Your intentions are great, but you have to deal with your impacts, and you have to be accountable for that. People are dying. We don’t have time for every single police officer to maybe realize that their humanity is being sacrificed. Structural changes are things we can do now.
[In the meantime] raise your tolerance for discomfort: there’s nothing comfortable about what’s happening.” —Merle McGee, YWCA of the City of New York
This week I sat with about 65 people at Middle Collegiate Church to talk about race, privilege, policing, and politics. It was a mixed group: my coworkers, congregants, members of the public, artists. and actors.
They shared their concerns about the nation’s direction, about state violence and protesting people; they shared their stories and their hopes; and they imagined what it might take to order society differently.

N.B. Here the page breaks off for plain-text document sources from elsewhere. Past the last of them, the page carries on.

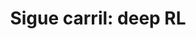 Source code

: ---
title: "Sigue carril: deep RL"
last_modified_at: 2024-13-03T17:00:00
categories:
  - Blog
tags:
  - Deep Reinforcement Learning
--- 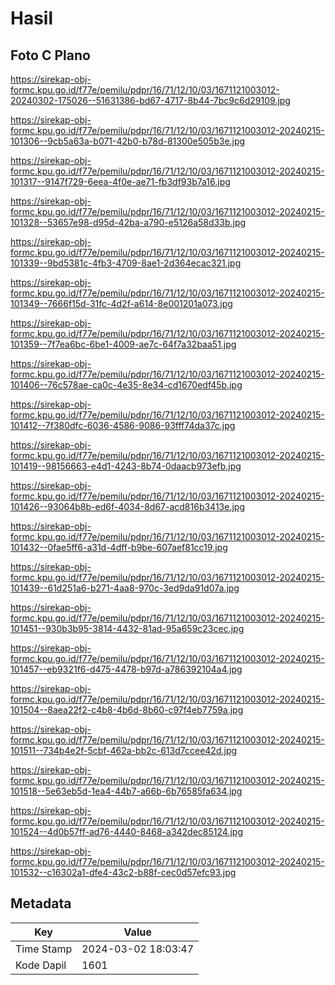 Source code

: # Hasil

## Foto C Plano

https://sirekap-obj-formc.kpu.go.id/f77e/pemilu/pdpr/16/71/12/10/03/1671121003012-20240302-175026--51631386-bd67-4717-8b44-7bc9c6d29109.jpg

https://sirekap-obj-formc.kpu.go.id/f77e/pemilu/pdpr/16/71/12/10/03/1671121003012-20240215-101306--9cb5a63a-b071-42b0-b78d-81300e505b3e.jpg

https://sirekap-obj-formc.kpu.go.id/f77e/pemilu/pdpr/16/71/12/10/03/1671121003012-20240215-101317--9147f729-6eea-4f0e-ae71-fb3df93b7a16.jpg

https://sirekap-obj-formc.kpu.go.id/f77e/pemilu/pdpr/16/71/12/10/03/1671121003012-20240215-101328--53657e98-d95d-42ba-a790-e5126a58d33b.jpg

https://sirekap-obj-formc.kpu.go.id/f77e/pemilu/pdpr/16/71/12/10/03/1671121003012-20240215-101339--9bd5381c-4fb3-4709-8ae1-2d364ecac321.jpg

https://sirekap-obj-formc.kpu.go.id/f77e/pemilu/pdpr/16/71/12/10/03/1671121003012-20240215-101349--7666f15d-31fc-4d2f-a614-8e001201a073.jpg

https://sirekap-obj-formc.kpu.go.id/f77e/pemilu/pdpr/16/71/12/10/03/1671121003012-20240215-101359--7f7ea6bc-6be1-4009-ae7c-64f7a32baa51.jpg

https://sirekap-obj-formc.kpu.go.id/f77e/pemilu/pdpr/16/71/12/10/03/1671121003012-20240215-101406--76c578ae-ca0c-4e35-8e34-cd1670edf45b.jpg

https://sirekap-obj-formc.kpu.go.id/f77e/pemilu/pdpr/16/71/12/10/03/1671121003012-20240215-101412--7f380dfc-6036-4586-9086-93fff74da37c.jpg

https://sirekap-obj-formc.kpu.go.id/f77e/pemilu/pdpr/16/71/12/10/03/1671121003012-20240215-101419--98156663-e4d1-4243-8b74-0daacb973efb.jpg

https://sirekap-obj-formc.kpu.go.id/f77e/pemilu/pdpr/16/71/12/10/03/1671121003012-20240215-101426--93064b8b-ed6f-4034-8d67-acd816b3413e.jpg

https://sirekap-obj-formc.kpu.go.id/f77e/pemilu/pdpr/16/71/12/10/03/1671121003012-20240215-101432--0fae5ff6-a31d-4dff-b9be-607aef81cc19.jpg

https://sirekap-obj-formc.kpu.go.id/f77e/pemilu/pdpr/16/71/12/10/03/1671121003012-20240215-101439--61d251a6-b271-4aa8-970c-3ed9da91d07a.jpg

https://sirekap-obj-formc.kpu.go.id/f77e/pemilu/pdpr/16/71/12/10/03/1671121003012-20240215-101451--930b3b95-3814-4432-81ad-95a659c23cec.jpg

https://sirekap-obj-formc.kpu.go.id/f77e/pemilu/pdpr/16/71/12/10/03/1671121003012-20240215-101457--eb9321f6-d475-4478-b97d-a786392104a4.jpg

https://sirekap-obj-formc.kpu.go.id/f77e/pemilu/pdpr/16/71/12/10/03/1671121003012-20240215-101504--8aea22f2-c4b8-4b6d-8b60-c97f4eb7759a.jpg

https://sirekap-obj-formc.kpu.go.id/f77e/pemilu/pdpr/16/71/12/10/03/1671121003012-20240215-101511--734b4e2f-5cbf-462a-bb2c-613d7ccee42d.jpg

https://sirekap-obj-formc.kpu.go.id/f77e/pemilu/pdpr/16/71/12/10/03/1671121003012-20240215-101518--5e63eb5d-1ea4-44b7-a66b-6b76585fa634.jpg

https://sirekap-obj-formc.kpu.go.id/f77e/pemilu/pdpr/16/71/12/10/03/1671121003012-20240215-101524--4d0b57ff-ad76-4440-8468-a342dec85124.jpg

https://sirekap-obj-formc.kpu.go.id/f77e/pemilu/pdpr/16/71/12/10/03/1671121003012-20240215-101532--c16302a1-dfe4-43c2-b88f-cec0d57efc93.jpg


## Metadata

| Key        | Value               |
| ---------- | ------------------- |
| Time Stamp | 2024-03-02 18:03:47 |
| Kode Dapil | 1601                |



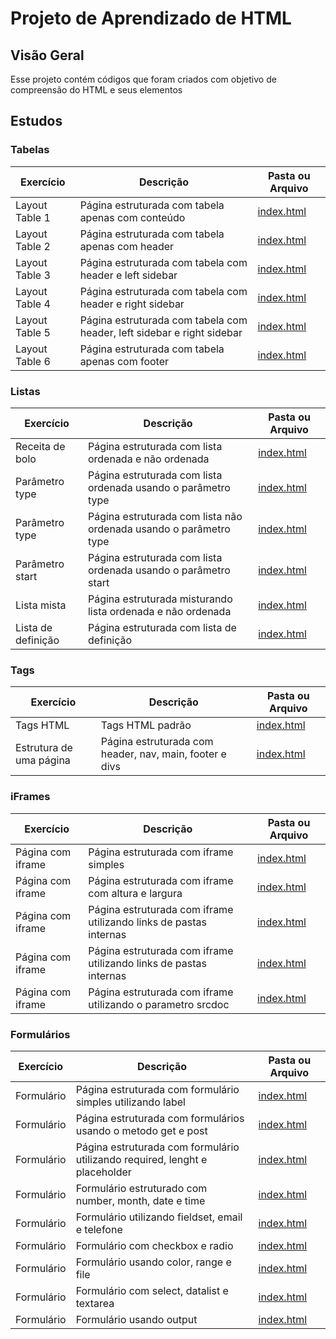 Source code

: # Projeto de Aprendizado de HTML


## Visão Geral

Esse projeto contém códigos que foram criados com objetivo de compreensão do HTML e seus elementos


## Estudos
### Tabelas

| Exercício         | Descrição                     | Pasta ou Arquivo                      |
|-------------------|-------------------------------|---------------------------------------|
| Layout Table 1    | Página estruturada com tabela apenas com conteúdo    | [index.html](layout-table/index.html) |
| Layout Table 2    | Página estruturada com tabela apenas com header      | [index.html](layout-table/index02.html) |
| Layout Table 3    | Página estruturada com tabela com header e left sidebar   | [index.html](layout-table/index03.html) |
| Layout Table 4    | Página estruturada com tabela com header e right sidebar  | [index.html](layout-table/index04.html) |
| Layout Table 5    | Página estruturada com tabela com header, left sidebar e right sidebar  | [index.html](layout-table/index05.html) |
| Layout Table 6    | Página estruturada com tabela apenas com footer   | [index.html](layout-table/index06.html) |

### Listas

| Exercício         | Descrição                     | Pasta ou Arquivo                      |
|-------------------|-------------------------------|---------------------------------------|
| Receita de bolo    | Página estruturada com lista ordenada e não ordenada    | [index.html](lists/index.html) |
| Parâmetro type     | Página estruturada com lista ordenada usando o parâmetro type      | [index.html](lists/index02.html) |
| Parâmetro type     | Página estruturada com lista não ordenada usando o parâmetro type   | [index.html](lists/index03.html) |
| Parâmetro start    | Página estruturada com lista ordenada usando o parâmetro start  | [index.html](lists/index04.html) |
| Lista mista        | Página estruturada misturando lista ordenada e não ordenada  | [index.html](lists/index05.html) |
| Lista de definição    | Página estruturada com lista de definição   | [index.html](lists/index06.html) |

### Tags

| Exercício         | Descrição                     | Pasta ou Arquivo                      |
|-------------------|-------------------------------|---------------------------------------|
| Tags HTML         | Tags HTML padrão              | [index.html](html5-tags/index.html) |
| Estrutura de uma página     | Página estruturada com header, nav, main, footer e divs     | [index.html](html5-tags/index02.html) |

### iFrames

| Exercício         | Descrição                     | Pasta ou Arquivo                      |
|-------------------|-------------------------------|---------------------------------------|
| Página com iframe    | Página estruturada com iframe simples    | [index.html](frames/index.html) |
| Página com iframe     | Página estruturada com iframe com altura e largura     | [index.html](frames/index02.html) |
| Página com iframe     | Página estruturada com iframe utilizando links de pastas internas   | [index.html](frames/index03.html) |
| Página com iframe     | Página estruturada com iframe utilizando links de pastas internas  | [index.html](frames/index04.html) |
| Página com iframe        | Página estruturada com iframe utilizando o parametro srcdoc  | [index.html](frames/index05.html) |

### Formulários

| Exercício         | Descrição                     | Pasta ou Arquivo                      |
|-------------------|-------------------------------|---------------------------------------|
| Formulário        | Página estruturada com formulário simples utilizando label    | [index.html](form-inputs/index.html) |
| Formulário        | Página estruturada com formulários usando o metodo get e post     | [index.html](form-inputs/index02.html) |
| Formulário     | Página estruturada com formulário utilizando required, lenght e placeholder  | [index.html](form-inputs/index03.html) |
| Formulário        | Formulário estruturado com number, month, date e time  | [index.html](form-inputs/index04.html) |
| Formulário        | Formulário utilizando fieldset, email e telefone   | [index.html](form-inputs/index05.html) |
| Formulário        | Formulário com checkbox e radio   | [index.html](form-inputs/index06.html) |
| Formulário        | Formulário usando color, range e file   | [index.html](form-inputs/index07.html) |
| Formulário        | Formulário com select, datalist e textarea   | [index.html](form-inputs/index08.html) |
| Formulário        | Formulário usando output   | [index.html](form-inputs/index09.html) |
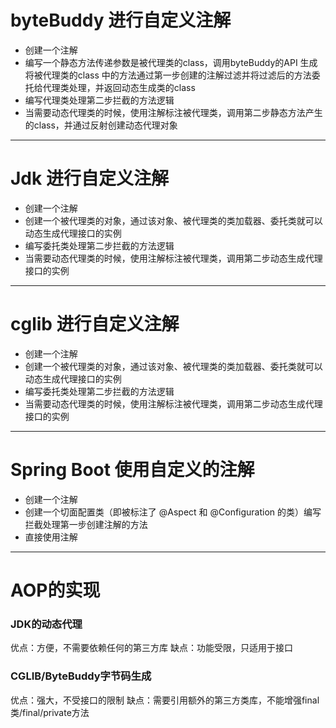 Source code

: # byteBuddy 进行自定义注解
- 创建一个注解
- 编写一个静态方法传递参数是被代理类的class，调用byteBuddy的API 生成将被代理类的class 中的方法通过第一步创建的注解过滤并将过滤后的方法委托给代理类处理，并返回动态生成类的class
- 编写代理类处理第二步拦截的方法逻辑
- 当需要动态代理类的时候，使用注解标注被代理类，调用第二步静态方法产生的class，并通过反射创建动态代理对象
---

# Jdk 进行自定义注解
- 创建一个注解
- 创建一个被代理类的对象，通过该对象、被代理类的类加载器、委托类就可以动态生成代理接口的实例
- 编写委托类处理第二步拦截的方法逻辑
- 当需要动态代理类的时候，使用注解标注被代理类，调用第二步动态生成代理接口的实例
---

# cglib 进行自定义注解
- 创建一个注解
- 创建一个被代理类的对象，通过该对象、被代理类的类加载器、委托类就可以动态生成代理接口的实例
- 编写委托类处理第二步拦截的方法逻辑
- 当需要动态代理类的时候，使用注解标注被代理类，调用第二步动态生成代理接口的实例
---

# Spring Boot 使用自定义的注解
- 创建一个注解
- 创建一个切面配置类（即被标注了 @Aspect 和 @Configuration 的类）编写拦截处理第一步创建注解的方法
- 直接使用注解
---


# AOP的实现

### JDK的动态代理
优点：方便，不需要依赖任何的第三方库
缺点：功能受限，只适用于接口
### CGLIB/ByteBuddy字节码生成
优点：强大，不受接口的限制
缺点：需要引用额外的第三方类库，不能增强final类/final/private方法
  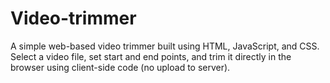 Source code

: # Video-trimmer
A simple web-based video trimmer built using HTML, JavaScript, and CSS. Select a video file, set start and end points, and trim it directly in the browser using client-side code (no upload to server).
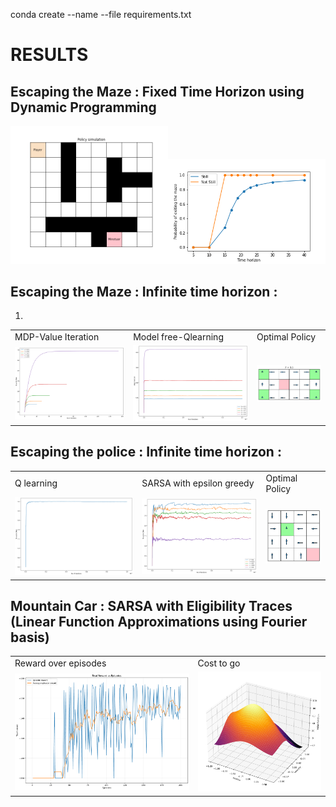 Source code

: conda create --name <env> --file requirements.txt

# RESULTS

## Escaping the Maze : Fixed Time Horizon using Dynamic Programming

<img src="Results/Problem1_Policy_GIF.gif" width="50%" height="50%" ></img><img src="Results/Problem1_plot.png" width="50%" height="50%" ></img>

##  Escaping the Maze : Infinite time horizon : 
1. 

<table>
  <tr>
    <td>MDP-Value Iteration</td>
     <td>Model free-Qlearning</td>
     <td>Optimal Policy</td>
  </tr>
  <tr>
    <td><img src="Results/Q2_7.png"></img></td>
    <td><img src="Results/Q2_1.png"></img></td>
    <td><img src="Results/Q2_2.png"></img></td>
  </tr>
 </table>

##  Escaping the police : Infinite time horizon :

<table>
  <tr>
    <td>Q learning </td>
     <td>SARSA with epsilon greedy</td>
     <td>Optimal Policy</td>
   
  </tr>
  <tr>
    <td><img src="Results/Q3_1.png"></img></td>
    <td><img src="Results/Q3_3.png"></img></td>
    <td><img src="Results/Q3_2.png"></img></td>
  </tr>
 </table>


##  Mountain Car : SARSA with Eligibility Traces (Linear Function Approximations using Fourier basis)

<table>
  <tr>
    <td>Reward over episodes</td>
     <td>Cost to go</td>
   
  </tr>
  <tr>
    <td><img src="Results/Q4_1.png"></img></td>
    <td><img src="Results/Q4_2.png"></img></td>
   
  </tr>
 </table> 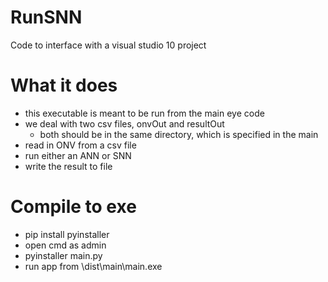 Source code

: # RunSNN
Code to interface with a visual studio 10 project

# What it does
* this executable is meant to be run from the main eye code
* we deal with two csv files, onvOut and resultOut
	* both should be in the same directory, which is specified in the main
* read in ONV from a csv file
* run either an ANN or SNN
* write the result to file

# Compile to exe
* pip install pyinstaller
* open cmd as admin
* pyinstaller main.py
* run app from \dist\main\main.exe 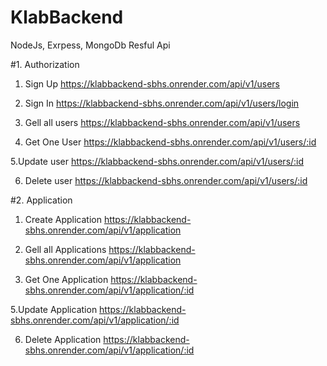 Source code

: # KlabBackend
NodeJs, Exrpess, MongoDb Resful Api



#1. Authorization

1. Sign Up
    https://klabbackend-sbhs.onrender.com/api/v1/users


2. Sign In
    https://klabbackend-sbhs.onrender.com/api/v1/users/login


3. Gell all users
    https://klabbackend-sbhs.onrender.com/api/v1/users


4. Get One User
    https://klabbackend-sbhs.onrender.com/api/v1/users/:id


5.Update user
    https://klabbackend-sbhs.onrender.com/api/v1/users/:id


6. Delete user
    https://klabbackend-sbhs.onrender.com/api/v1/users/:id
    
#2. Application

1. Create Application
    https://klabbackend-sbhs.onrender.com/api/v1/application


3. Gell all Applications
    https://klabbackend-sbhs.onrender.com/api/v1/application


4. Get One Application
    https://klabbackend-sbhs.onrender.com/api/v1/application/:id


5.Update Application
    https://klabbackend-sbhs.onrender.com/api/v1/application/:id


6. Delete Application
    https://klabbackend-sbhs.onrender.com/api/v1/application/:id
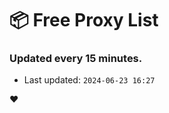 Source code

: # :package: Free Proxy List
### Updated every 15 minutes.

- Last updated: `2024-06-23 16:27`

:heart:
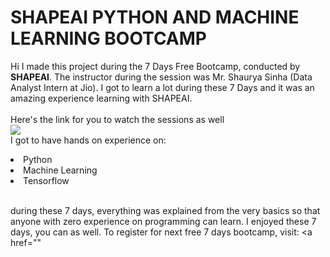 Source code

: # SHAPEAI PYTHON AND MACHINE LEARNING BOOTCAMP
Hi I made this project during the 7 Days Free Bootcamp, conducted by <b>SHAPEAI</b>.
The instructor during the session was Mr. Shaurya Sinha (Data Analyst Intern at Jio). I got to learn a lot during these 7 Days and it was an amazing experience learning with SHAPEAI.
<br><br>Here's the link for you to watch the sessions as well<br>
<a href="https://www.youtube.com/watch?v=NDX7g24Kito&list=PL7zl8TDRnbulNEA-59W7wWgCWE8LE0D6h"> <img src="https://github.com/ShapeAI/PYTHON-AND-DATA-ANALYTICS/blob/main/YOUTUBE%20THUMBNAIL-5.png"> </a>
<br>I got to have hands on experience on:
<li>Python
<li>Machine Learning
<li>Tensorflow
  
<br>during these 7 days, everything was explained from the very basics so that anyone with zero experience on programming can learn.
I enjoyed these 7 days, you can as well. To register for next free 7 days bootcamp, visit:
<a href=""
 
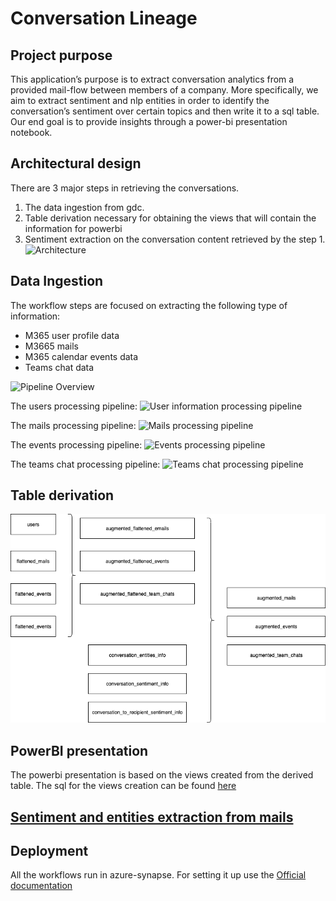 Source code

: # Conversation Lineage

## Project purpose
This application’s purpose is to extract conversation analytics from a provided mail-flow between members of a company.
More specifically, we aim to extract sentiment and nlp entities in order to identify the conversation’s sentiment over certain topics and then write it to a sql table. 
Our end goal is to provide insights through a power-bi presentation notebook.

## Architectural design

There are 3 major steps in retrieving the conversations.
1) The data ingestion from gdc.
2) Table derivation necessary for obtaining the views that will contain the information for powerbi
3) Sentiment extraction on the conversation content retrieved by the step 1. 
![Architecture](./docs/Diagram-Architecture.png)

## Data Ingestion

The workflow steps are focused on extracting the following type of information:
- M365 user profile data
- M3665 mails
- M365 calendar events data
- Teams chat data


![Pipeline Overview](./docs/generating_pipeline.png)


The users processing pipeline:
![User information processing pipeline](./docs/pipeline_process_users_data.png)

The mails processing pipeline:
![Mails processing pipeline](./docs/pipeline_process_emails_data.png)

The events processing pipeline:
![Events processing pipeline](./docs/pipeline_process_events_data.png)

The teams chat processing pipeline:
![Teams chat processing pipeline](./docs/pipeline_process_teams_chat_data.png)


## Table derivation

![Flow ](./docs/Conversation%20Lineage%20Table%20Derivation.png)

## PowerBI presentation
The powerbi presentation is based on the views created from the derived table.
The sql for the views creation can be found [here](./sql/views_creation_sql.sql)
 
## [Sentiment and entities extraction from mails](./pyconvli/README.MD)

## Deployment

All the workflows run in azure-synapse. For setting it up use the [Official documentation](https://docs.microsoft.com/en-us/azure/synapse-analytics/get-started-create-workspace)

And even in that group of people all holding in common a concern for a just society, these were difficult conversations to have. A panelist shared his process of releasing the racism his job had trained into him. Another challenged the catharsis of focusing on the exceptional individual and leaving the system unchanged.
The statement I’m still mulling over is attributed to Mahatma Gandhi. At the heart of a society that doesn’t consume those in it is our mutual ability to perceive one another as we are: connected, related, one people.
If we can’t bake that basic awareness into our culture, every superficial and substantive change will be a band-aid. We’ll be tempted to snipe at our neighbors for not living or engaging the system in the same ways we do. We’ll wonder where “the youth” are, even if they’re entirely busy with direct action elsewhere.
It’s the fundamental belief that the so-called Other is also part of “me” and “mine” that frees us up to live like it.